The new group is what’s left after the firm recently sold its troubled Poundland UK and Dealz Ireland operation. What’s left is Pepco across mainland Europe and Dealz Poland.

And the negative impact of Poundland can be seen if we include its figures. On that basis total group revenue was €1.424 billion with constant currency revenue growth of only 2.7% and like-for-like (LFL) revenues up just 0.1%. That came as revenues at Poundland fell 10.3% with a 7.1% LFL drop.

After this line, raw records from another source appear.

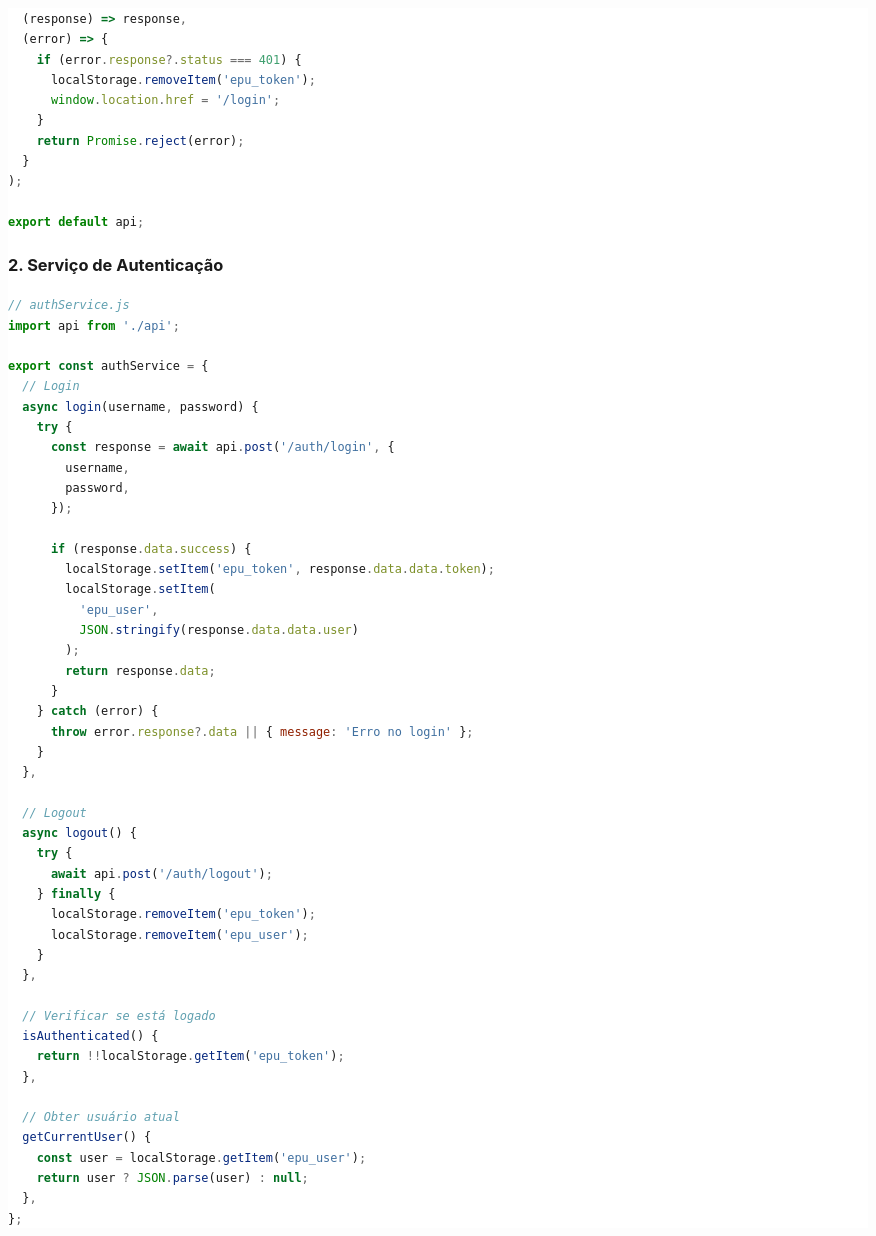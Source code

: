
 ```javascript
  (response) => response,
  (error) => {
    if (error.response?.status === 401) {
      localStorage.removeItem('epu_token');
      window.location.href = '/login';
    }
    return Promise.reject(error);
  }
);

export default api;
```

### **2. Serviço de Autenticação**

```javascript
// authService.js
import api from './api';

export const authService = {
  // Login
  async login(username, password) {
    try {
      const response = await api.post('/auth/login', {
        username,
        password,
      });

      if (response.data.success) {
        localStorage.setItem('epu_token', response.data.data.token);
        localStorage.setItem(
          'epu_user',
          JSON.stringify(response.data.data.user)
        );
        return response.data;
      }
    } catch (error) {
      throw error.response?.data || { message: 'Erro no login' };
    }
  },

  // Logout
  async logout() {
    try {
      await api.post('/auth/logout');
    } finally {
      localStorage.removeItem('epu_token');
      localStorage.removeItem('epu_user');
    }
  },

  // Verificar se está logado
  isAuthenticated() {
    return !!localStorage.getItem('epu_token');
  },

  // Obter usuário atual
  getCurrentUser() {
    const user = localStorage.getItem('epu_user');
    return user ? JSON.parse(user) : null;
  },
};
```
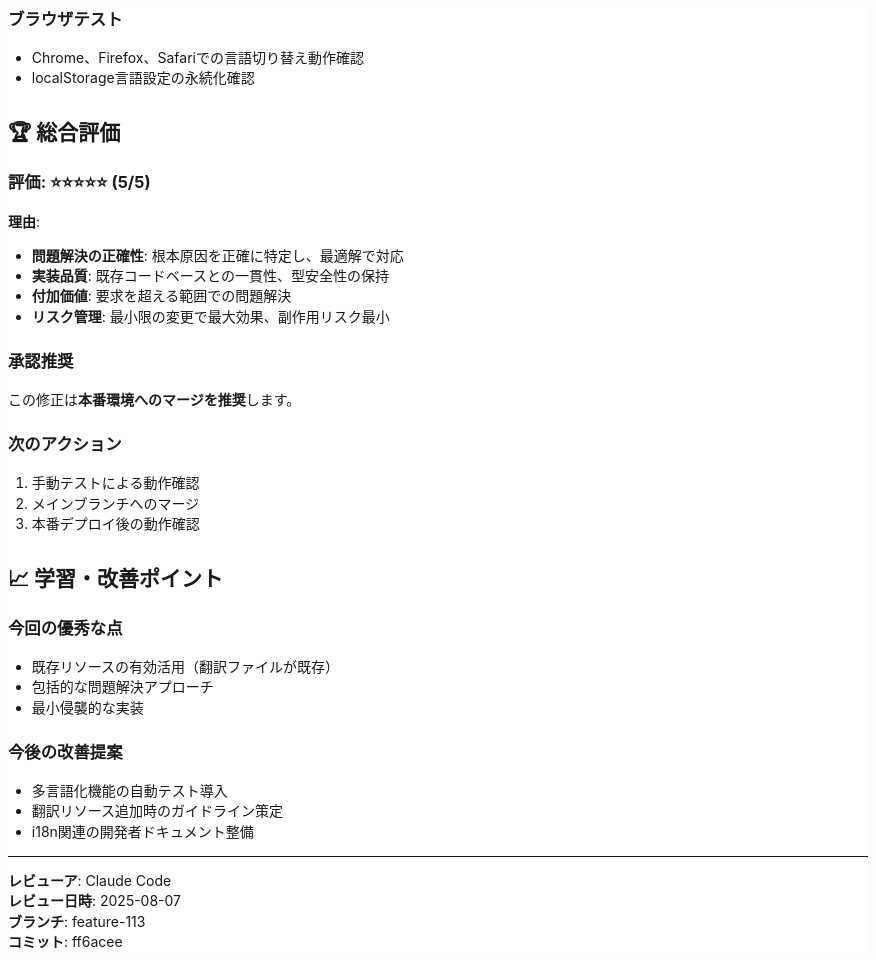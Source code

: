 ### ブラウザテスト
- Chrome、Firefox、Safariでの言語切り替え動作確認
- localStorage言語設定の永続化確認

## 🏆 総合評価

### 評価: ⭐⭐⭐⭐⭐ (5/5)

**理由**:
- **問題解決の正確性**: 根本原因を正確に特定し、最適解で対応
- **実装品質**: 既存コードベースとの一貫性、型安全性の保持
- **付加価値**: 要求を超える範囲での問題解決
- **リスク管理**: 最小限の変更で最大効果、副作用リスク最小

### 承認推奨
この修正は**本番環境へのマージを推奨**します。

### 次のアクション
1. 手動テストによる動作確認
2. メインブランチへのマージ
3. 本番デプロイ後の動作確認

## 📈 学習・改善ポイント

### 今回の優秀な点
- 既存リソースの有効活用（翻訳ファイルが既存）
- 包括的な問題解決アプローチ
- 最小侵襲的な実装

### 今後の改善提案
- 多言語化機能の自動テスト導入
- 翻訳リソース追加時のガイドライン策定
- i18n関連の開発者ドキュメント整備

---
**レビューア**: Claude Code  
**レビュー日時**: 2025-08-07  
**ブランチ**: feature-113  
**コミット**: ff6acee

So, looking at New Pepco Group, LFL revenues grew by 2.6% in the third quarter, with growth across both the Pepco and Dealz brands. The Pepco brand delivered Q3 LFL revenue up 2.4% – its third consecutive quarter of LFL growth.

Performance “was driven by continued strategic execution, with benefits from better availability, a sharper price focus on our best-selling items and improved product ranges, which helped drive volume growth in the period”. And the LFL performance excluding FMCG (which it’s exiting), grew even more strongly by 4.8%.

Dealz reported a strong quarter, with LFL sales up by 5.8%, with positive demand in food and GM.

And the newly-reshaped group’s overall gross margin improved by 180 basis points year-on-year in Q3 FY25, with continued strong progress in Pepco.

It saw net new openings of 45 Pepco and Dealz stores in Q3, largely representing Pepco openings in the CEE region. Overall, New Pepco Group operated 4,276 stores at the end of the third quarter.

And the board announced that it’s set to start a share buyback of up to €50 million.